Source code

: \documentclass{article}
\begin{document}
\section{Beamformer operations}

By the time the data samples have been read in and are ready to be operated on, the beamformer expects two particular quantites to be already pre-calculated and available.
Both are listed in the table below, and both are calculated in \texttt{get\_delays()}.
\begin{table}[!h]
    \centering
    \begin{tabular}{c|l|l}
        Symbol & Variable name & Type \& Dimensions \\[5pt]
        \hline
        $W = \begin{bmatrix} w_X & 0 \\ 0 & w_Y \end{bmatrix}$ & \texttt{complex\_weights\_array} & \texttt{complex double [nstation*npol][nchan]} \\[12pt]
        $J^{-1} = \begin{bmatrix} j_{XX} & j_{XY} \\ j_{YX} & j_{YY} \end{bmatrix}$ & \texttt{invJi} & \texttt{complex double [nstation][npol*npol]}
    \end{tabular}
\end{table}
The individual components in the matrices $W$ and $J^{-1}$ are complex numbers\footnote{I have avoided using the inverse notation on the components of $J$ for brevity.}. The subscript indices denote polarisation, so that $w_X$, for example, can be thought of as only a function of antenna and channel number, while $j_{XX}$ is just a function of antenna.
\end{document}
________
▶ Goal of the exercise
Your answer should be the full set of records, printed exactly.

▶ Your response
Source code

: \documentclass{article}
\begin{document}
\section{Beamformer operations}

By the time the data samples have been read in and are ready to be operated on, the beamformer expects two particular quantites to be already pre-calculated and available.
Both are listed in the table below, and both are calculated in \texttt{get\_delays()}.
\begin{table}[!h]
    \centering
    \begin{tabular}{c|l|l}
        Symbol & Variable name & Type \& Dimensions \\[5pt]
        \hline
        $W = \begin{bmatrix} w_X & 0 \\ 0 & w_Y \end{bmatrix}$ & \texttt{complex\_weights\_array} & \texttt{complex double [nstation*npol][nchan]} \\[12pt]
        $J^{-1} = \begin{bmatrix} j_{XX} & j_{XY} \\ j_{YX} & j_{YY} \end{bmatrix}$ & \texttt{invJi} & \texttt{complex double [nstation][npol*npol]}
    \end{tabular}
\end{table}
The individual components in the matrices $W$ and $J^{-1}$ are complex numbers\footnote{I have avoided using the inverse notation on the components of $J$ for brevity.}. The subscript indices denote polarisation, so that $w_X$, for example, can be thought of as only a function of antenna and channel number, while $j_{XX}$ is just a function of antenna.
\end{document}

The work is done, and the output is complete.